**Your instructions:** Copy exactly the lines of the data below that run from the line holding "- Monte Carlo" through the line holding "A major aspect", both ends included.

(Listed records)

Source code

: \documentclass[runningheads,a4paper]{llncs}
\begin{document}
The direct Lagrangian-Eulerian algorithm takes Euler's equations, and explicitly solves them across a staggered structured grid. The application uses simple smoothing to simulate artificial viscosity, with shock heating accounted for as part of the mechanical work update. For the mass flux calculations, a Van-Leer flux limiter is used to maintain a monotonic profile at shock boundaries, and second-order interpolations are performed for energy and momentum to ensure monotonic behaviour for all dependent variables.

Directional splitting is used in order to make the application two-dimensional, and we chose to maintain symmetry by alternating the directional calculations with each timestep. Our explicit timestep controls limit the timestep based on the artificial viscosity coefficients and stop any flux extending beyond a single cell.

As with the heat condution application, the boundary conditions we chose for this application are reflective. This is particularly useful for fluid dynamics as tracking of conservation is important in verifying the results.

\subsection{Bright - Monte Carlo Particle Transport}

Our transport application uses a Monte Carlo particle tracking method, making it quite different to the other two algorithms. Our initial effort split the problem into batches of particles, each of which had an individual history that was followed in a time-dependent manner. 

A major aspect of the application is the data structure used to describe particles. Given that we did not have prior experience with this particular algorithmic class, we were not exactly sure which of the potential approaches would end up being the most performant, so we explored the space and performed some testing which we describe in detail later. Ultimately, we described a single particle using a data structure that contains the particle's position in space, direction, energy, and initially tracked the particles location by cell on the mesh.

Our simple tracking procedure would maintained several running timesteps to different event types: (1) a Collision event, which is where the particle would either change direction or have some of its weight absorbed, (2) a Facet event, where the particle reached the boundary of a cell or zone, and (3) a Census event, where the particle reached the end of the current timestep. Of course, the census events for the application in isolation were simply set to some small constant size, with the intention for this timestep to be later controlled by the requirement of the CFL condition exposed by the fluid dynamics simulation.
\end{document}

(End Listed records)

**Answer area:**
\subsection{Bright - Monte Carlo Particle Transport}

Our transport application uses a Monte Carlo particle tracking method, making it quite different to the other two algorithms. Our initial effort split the problem into batches of particles, each of which had an individual history that was followed in a time-dependent manner. 

A major aspect of the application is the data structure used to describe particles. Given that we did not have prior experience with this particular algorithmic class, we were not exactly sure which of the potential approaches would end up being the most performant, so we explored the space and performed some testing which we describe in detail later. Ultimately, we described a single particle using a data structure that contains the particle's position in space, direction, energy, and initially tracked the particles location by cell on the mesh.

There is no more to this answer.